I believe that deep discounting or sales can destroy a brand’s price image and upset the consumer’s perceived value of that brand. I suspect that is a problem that General Motors is now having after their big price promotions.

Concerning AF’s success, I think it takes more than a lack of price promotions to achieve sales gains. The brand must a basic appeal that causes consumers to want to buy. It must be thought of as desirable and worth more than it’s competition. Evidently that is the case at AF and it seems to be working very well for them.

Ben Ball
Guest
15 years 1 month ago

I can’t help but wonder how this plays against some reports that A&F is viewed as being near the end of its life cycle and that other brands (Hollister) are being positioned to replace it in the portfolio. Either a) that simply isn’t true, or b) A&F’s holiday performance may be the surprise result of what is really a milking strategy.

Bernice Hurst
Guest
15 years 1 month ago

As Art has already pointed out, and we have all said many times in the past, perception is a major consideration when trying to decide how best to reach customers. There are many people who believe that a cheap price indicates a cheap quality. There are many people who are willing to pay more because they’re “worth it” as the ads repeatedly tell us. And there are people who are willing to pay more because they want to be seen to have something different/better than everyone else. I’m not overly familiar with Abercrombie & Fitch as they trade in the US but they have a strong reputation in England for quality and high prices.

Don Delzell
Guest
Don Delzell
15 years 1 month ago

This is an example of dynamic retailing. A&F is a destination store for the customer it targets. Destination stores, destination products, and any “must have” are in the enviable position of capturing a disproportionate share of the margin than other businesses and products.

Period.

The “take away” from this is that when you are hot, you don’t need to give it away. Consumers can and will pay full retail while the “need” cannot be fulfilled other ways. No one has been able to sustain this, in fashion apparel, for any appreciable period of time. Fundamental economic and industry variables argue against a long term stay in this high margin position. For the consumer who is identifying with the emotional connection created by the brand that is A&F, there is no effective substitute.

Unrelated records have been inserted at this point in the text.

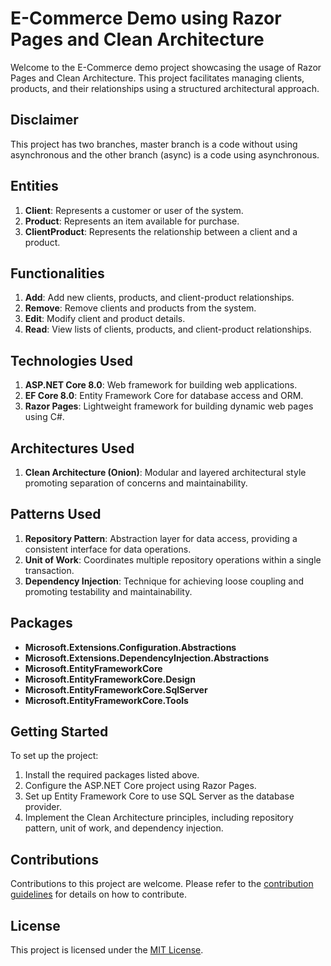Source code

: # E-Commerce Demo using Razor Pages and Clean Architecture

Welcome to the E-Commerce demo project showcasing the usage of Razor Pages and Clean Architecture. This project facilitates managing clients, products, and their relationships using a structured architectural approach.

## Disclaimer

This project has two branches, master branch is a code without using asynchronous and the other branch (async) is a code using asynchronous.

## Entities

1. **Client**: Represents a customer or user of the system.
2. **Product**: Represents an item available for purchase.
3. **ClientProduct**: Represents the relationship between a client and a product.

## Functionalities

1. **Add**: Add new clients, products, and client-product relationships.
2. **Remove**: Remove clients and products from the system.
3. **Edit**: Modify client and product details.
4. **Read**: View lists of clients, products, and client-product relationships.

## Technologies Used

1. **ASP.NET Core 8.0**: Web framework for building web applications.
2. **EF Core 8.0**: Entity Framework Core for database access and ORM.
3. **Razor Pages**: Lightweight framework for building dynamic web pages using C#.

## Architectures Used

1. **Clean Architecture (Onion)**: Modular and layered architectural style promoting separation of concerns and maintainability.

## Patterns Used

1. **Repository Pattern**: Abstraction layer for data access, providing a consistent interface for data operations.
2. **Unit of Work**: Coordinates multiple repository operations within a single transaction.
3. **Dependency Injection**: Technique for achieving loose coupling and promoting testability and maintainability.

## Packages

- **Microsoft.Extensions.Configuration.Abstractions**
- **Microsoft.Extensions.DependencyInjection.Abstractions**
- **Microsoft.EntityFrameworkCore**
- **Microsoft.EntityFrameworkCore.Design**
- **Microsoft.EntityFrameworkCore.SqlServer**
- **Microsoft.EntityFrameworkCore.Tools**

## Getting Started

To set up the project:

1. Install the required packages listed above.
2. Configure the ASP.NET Core project using Razor Pages.
3. Set up Entity Framework Core to use SQL Server as the database provider.
4. Implement the Clean Architecture principles, including repository pattern, unit of work, and dependency injection.

## Contributions

Contributions to this project are welcome. Please refer to the [contribution guidelines](CONTRIBUTING.md) for details on how to contribute.

## License

This project is licensed under the [MIT License](LICENSE).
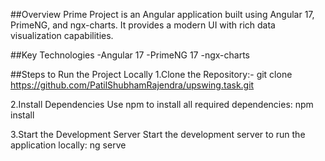 ##Overview
Prime Project is an Angular application built using Angular 17, PrimeNG, and ngx-charts. It provides a modern UI with rich data visualization capabilities.

##Key Technologies
-Angular 17
-PrimeNG 17
-ngx-charts

##Steps to Run the Project Locally
1.Clone the Repository:- git clone https://github.com/PatilShubhamRajendra/upswing.task.git

2.Install Dependencies
Use npm to install all required dependencies: npm install

3.Start the Development Server
Start the development server to run the application locally: ng serve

Warning: this is not an invitation to take advantage of the emotional connection and raise prices. That would inevitably damage the emotional connection and create an economic opportunity for a lower priced, similarly positioned brand.

Brian Numainville
Guest
15 years 1 month ago

A&F made a sound strategic decision in not engaging in deep discounting. Clearly, their merchandise has been on target as of late and has been compelling enough for consumers to pay full price. It is refreshing to see a retailer carrying the right merchandise instead of trying to push merchandise no one wants through a price-driven promotion just to get it out the door.

George Whalin
Guest
George Whalin
15 years 1 month ago

For a couple of years A&F struggled with the wrong merchandise and their customers didn’t buy. For all of last year they got the merchandise right and the customers returned to buy. There are powerful lessons here for every retailer. When the merchandise isn’t compelling enough for the customer to buy retailers nearly always resort to price-driven promotion to move the product. When the merchandise is compelling and customers see the value they will buy. I applaud A&F for their guts to sell their merchandise at full price this last holiday season. But, retailers can only do this when customers fall in love with the merchandise.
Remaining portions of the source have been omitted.